Il protagonismo delle associazioni nelle politiche pubbliche ha riferimenti normativi molto robusti, sia a livello regionale che nazionale, prevedendo il necessario coinvolgimento dei rappresentanti delle associazioni dei pazienti nei momenti decisionali in sanità e, più in generale, nell'attuazione del Servizio sanitario nazionale (Ssn). “Ci sono degli esempi – ricorda l’esperto – come l'Art. 118 u.c. della Costituzione, la Legge 833/78, i Decreti legislativi 502/92 e il 229/99, il Piano nazionale cronicità, il Patto della salute 2019 -21, passando per il riordino dei comitati etici e l’ultimo atto di indirizzo del ministero della Salute sulla partecipazione. La Federazione nazionale degli ordini delle professioni infermieristiche (Fnopi) ha anche attivato al suo interno una Consulta delle Associazioni di cittadini e pazienti per raccogliere le loro esigenze e bisogni, al fine di orientare le proprie politiche professionali sempre più verso la garanzia dei diritti. Anche l'Aifa, l’Agenzia del farmaco, ha iniziato un percorso, ma si va ancora troppo piano, visto che in quella europea (Ema) i pazienti sono già protagonisti in diversi tavoli di lavoro ormai da anni”.  

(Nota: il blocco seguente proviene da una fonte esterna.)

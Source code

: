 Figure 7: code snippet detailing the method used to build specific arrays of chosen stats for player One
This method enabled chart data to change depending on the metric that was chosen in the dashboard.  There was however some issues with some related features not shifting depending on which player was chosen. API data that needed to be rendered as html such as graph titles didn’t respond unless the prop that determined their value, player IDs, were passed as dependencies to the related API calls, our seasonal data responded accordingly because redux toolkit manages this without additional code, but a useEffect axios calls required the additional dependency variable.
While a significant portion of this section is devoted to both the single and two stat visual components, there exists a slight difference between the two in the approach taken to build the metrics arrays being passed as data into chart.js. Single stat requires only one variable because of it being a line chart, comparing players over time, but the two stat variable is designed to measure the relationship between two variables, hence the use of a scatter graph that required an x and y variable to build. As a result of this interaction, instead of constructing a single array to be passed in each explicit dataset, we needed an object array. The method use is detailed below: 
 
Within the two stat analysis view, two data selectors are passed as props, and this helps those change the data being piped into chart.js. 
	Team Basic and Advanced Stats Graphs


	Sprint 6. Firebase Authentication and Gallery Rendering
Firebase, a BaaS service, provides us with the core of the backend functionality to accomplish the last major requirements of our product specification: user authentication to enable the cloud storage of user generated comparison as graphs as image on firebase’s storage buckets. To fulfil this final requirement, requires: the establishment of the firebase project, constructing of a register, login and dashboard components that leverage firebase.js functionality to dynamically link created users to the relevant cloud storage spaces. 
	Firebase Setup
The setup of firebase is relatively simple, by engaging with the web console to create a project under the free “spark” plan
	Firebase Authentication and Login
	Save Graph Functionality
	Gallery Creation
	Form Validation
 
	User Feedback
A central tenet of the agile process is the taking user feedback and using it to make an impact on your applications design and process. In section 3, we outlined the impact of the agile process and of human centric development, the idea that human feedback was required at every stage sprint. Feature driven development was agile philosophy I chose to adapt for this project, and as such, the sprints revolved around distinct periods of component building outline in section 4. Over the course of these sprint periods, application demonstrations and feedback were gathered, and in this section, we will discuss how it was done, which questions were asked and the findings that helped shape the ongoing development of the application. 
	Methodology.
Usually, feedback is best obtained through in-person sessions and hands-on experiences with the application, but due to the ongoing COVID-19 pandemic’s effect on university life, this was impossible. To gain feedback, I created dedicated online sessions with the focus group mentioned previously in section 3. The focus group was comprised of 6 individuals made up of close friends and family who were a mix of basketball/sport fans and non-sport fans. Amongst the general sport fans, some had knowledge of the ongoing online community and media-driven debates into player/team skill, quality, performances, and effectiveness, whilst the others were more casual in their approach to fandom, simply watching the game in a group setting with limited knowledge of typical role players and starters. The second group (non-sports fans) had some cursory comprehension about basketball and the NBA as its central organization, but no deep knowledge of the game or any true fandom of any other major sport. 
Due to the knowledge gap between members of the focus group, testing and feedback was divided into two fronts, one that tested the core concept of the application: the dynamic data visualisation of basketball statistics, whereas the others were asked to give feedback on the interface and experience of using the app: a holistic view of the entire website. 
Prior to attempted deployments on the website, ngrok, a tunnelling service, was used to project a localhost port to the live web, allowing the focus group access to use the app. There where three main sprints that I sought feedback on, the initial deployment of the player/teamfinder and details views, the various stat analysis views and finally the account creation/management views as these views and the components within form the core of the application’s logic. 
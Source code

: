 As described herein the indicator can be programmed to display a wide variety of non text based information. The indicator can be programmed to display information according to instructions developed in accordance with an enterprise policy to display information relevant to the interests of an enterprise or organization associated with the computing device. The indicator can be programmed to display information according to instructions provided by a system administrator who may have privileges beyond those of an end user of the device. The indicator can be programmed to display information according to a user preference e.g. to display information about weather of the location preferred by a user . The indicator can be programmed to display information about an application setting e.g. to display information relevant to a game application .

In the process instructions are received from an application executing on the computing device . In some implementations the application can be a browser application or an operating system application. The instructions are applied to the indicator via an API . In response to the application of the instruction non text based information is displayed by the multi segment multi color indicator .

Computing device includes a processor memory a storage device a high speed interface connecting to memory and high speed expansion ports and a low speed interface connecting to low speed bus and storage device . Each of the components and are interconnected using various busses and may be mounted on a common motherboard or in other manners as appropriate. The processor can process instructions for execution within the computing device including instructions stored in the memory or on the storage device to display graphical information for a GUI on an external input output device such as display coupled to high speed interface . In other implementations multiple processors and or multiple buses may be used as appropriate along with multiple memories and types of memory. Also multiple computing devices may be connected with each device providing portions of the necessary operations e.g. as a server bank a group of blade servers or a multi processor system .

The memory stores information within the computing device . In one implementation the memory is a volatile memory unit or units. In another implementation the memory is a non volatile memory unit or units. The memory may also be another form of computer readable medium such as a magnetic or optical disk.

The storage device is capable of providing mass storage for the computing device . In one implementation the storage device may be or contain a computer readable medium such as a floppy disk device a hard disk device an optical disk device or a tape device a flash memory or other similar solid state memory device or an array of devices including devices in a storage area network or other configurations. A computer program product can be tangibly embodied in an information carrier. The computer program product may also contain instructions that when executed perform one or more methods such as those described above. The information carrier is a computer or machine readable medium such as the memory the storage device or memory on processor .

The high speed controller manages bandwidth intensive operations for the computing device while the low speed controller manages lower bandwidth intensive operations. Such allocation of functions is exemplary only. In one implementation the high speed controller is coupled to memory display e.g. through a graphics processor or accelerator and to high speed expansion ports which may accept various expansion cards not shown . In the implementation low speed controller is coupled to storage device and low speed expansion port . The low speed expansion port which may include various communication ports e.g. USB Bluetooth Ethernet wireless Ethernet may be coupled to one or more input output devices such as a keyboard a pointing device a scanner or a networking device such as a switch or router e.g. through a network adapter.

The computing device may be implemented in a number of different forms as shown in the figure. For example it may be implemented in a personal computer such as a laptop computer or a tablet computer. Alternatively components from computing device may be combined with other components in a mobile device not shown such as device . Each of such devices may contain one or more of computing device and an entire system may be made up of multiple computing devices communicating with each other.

Questa evoluzione del protagonismo delle Associazioni è stata possibile grazie a “attività di formazione promosse maggiormente da soggetti privati, più che pubblici. Le istituzioni – puntualizza Aceti - segnalano potenziali conflitti d'interesse delle associazioni di pazienti, ma il loro ruolo nella formazione indipendente delle stesse associazioni è ancora troppo residuale, con pochi investimenti. Anche le tempistiche di erogazione delle risorse dei progetti pubblici sono troppo lente".  

Il valore social  

“Il social è un moltiplicatore di opportunità per l'interazione e la sensibilizzazione con le Istituzioni sui diritti, per rafforzare e innovare le modalità di raccolta fondi, comunicare su temi di interesse generale e allargare la comunità. Con i social arrivi a tutti, potenzialmente – continua l’esperto - è un potere enorme il cui esercizio necessita sempre della massima responsabilità. La corretta informazione, basata su evidenze, deve essere sempre al centro. Sui social – sottolinea Aceti - si può inoltre fare attività di accountability”. Sono molti i post delle associazioni sui loro convegni, campagne: da questo punto di vista è un modo sempre più forte di far conoscere e comunicare quello che si fa”.